- [WORK INSTRUCTION] Retype the data below in full, keeping every character as it is.

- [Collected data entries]
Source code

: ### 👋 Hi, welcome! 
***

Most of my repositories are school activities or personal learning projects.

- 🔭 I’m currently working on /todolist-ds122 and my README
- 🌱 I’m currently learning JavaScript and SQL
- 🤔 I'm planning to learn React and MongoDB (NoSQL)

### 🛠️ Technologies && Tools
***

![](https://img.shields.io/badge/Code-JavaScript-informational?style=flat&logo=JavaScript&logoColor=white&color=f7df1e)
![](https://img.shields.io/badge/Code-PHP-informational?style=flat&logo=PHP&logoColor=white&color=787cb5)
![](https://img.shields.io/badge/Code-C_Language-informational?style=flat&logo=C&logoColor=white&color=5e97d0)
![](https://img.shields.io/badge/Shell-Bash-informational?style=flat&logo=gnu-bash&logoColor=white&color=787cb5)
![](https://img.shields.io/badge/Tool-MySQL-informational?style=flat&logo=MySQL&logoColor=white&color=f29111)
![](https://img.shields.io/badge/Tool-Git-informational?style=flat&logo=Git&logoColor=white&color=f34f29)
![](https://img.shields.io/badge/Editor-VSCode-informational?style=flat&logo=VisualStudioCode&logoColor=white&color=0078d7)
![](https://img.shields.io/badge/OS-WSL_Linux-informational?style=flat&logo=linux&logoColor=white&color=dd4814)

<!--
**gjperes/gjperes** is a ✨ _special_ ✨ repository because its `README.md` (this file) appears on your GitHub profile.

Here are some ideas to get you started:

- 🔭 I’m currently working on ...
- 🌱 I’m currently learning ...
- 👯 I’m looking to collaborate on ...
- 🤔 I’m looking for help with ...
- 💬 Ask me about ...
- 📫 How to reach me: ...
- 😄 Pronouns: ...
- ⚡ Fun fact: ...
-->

- [RESULT FOR THIS EXERCISE]
Source code

: ### 👋 Hi, welcome! 
***

Most of my repositories are school activities or personal learning projects.

- 🔭 I’m currently working on /todolist-ds122 and my README
- 🌱 I’m currently learning JavaScript and SQL
- 🤔 I'm planning to learn React and MongoDB (NoSQL)

### 🛠️ Technologies && Tools
***

![](https://img.shields.io/badge/Code-JavaScript-informational?style=flat&logo=JavaScript&logoColor=white&color=f7df1e)
![](https://img.shields.io/badge/Code-PHP-informational?style=flat&logo=PHP&logoColor=white&color=787cb5)
![](https://img.shields.io/badge/Code-C_Language-informational?style=flat&logo=C&logoColor=white&color=5e97d0)
![](https://img.shields.io/badge/Shell-Bash-informational?style=flat&logo=gnu-bash&logoColor=white&color=787cb5)
![](https://img.shields.io/badge/Tool-MySQL-informational?style=flat&logo=MySQL&logoColor=white&color=f29111)
![](https://img.shields.io/badge/Tool-Git-informational?style=flat&logo=Git&logoColor=white&color=f34f29)
![](https://img.shields.io/badge/Editor-VSCode-informational?style=flat&logo=VisualStudioCode&logoColor=white&color=0078d7)
![](https://img.shields.io/badge/OS-WSL_Linux-informational?style=flat&logo=linux&logoColor=white&color=dd4814)

<!--
**gjperes/gjperes** is a ✨ _special_ ✨ repository because its `README.md` (this file) appears on your GitHub profile.

Here are some ideas to get you started:

- 🔭 I’m currently working on ...
- 🌱 I’m currently learning ...
- 👯 I’m looking to collaborate on ...
- 🤔 I’m looking for help with ...
- 💬 Ask me about ...
- 📫 How to reach me: ...
- 😄 Pronouns: ...
- ⚡ Fun fact: ...
-->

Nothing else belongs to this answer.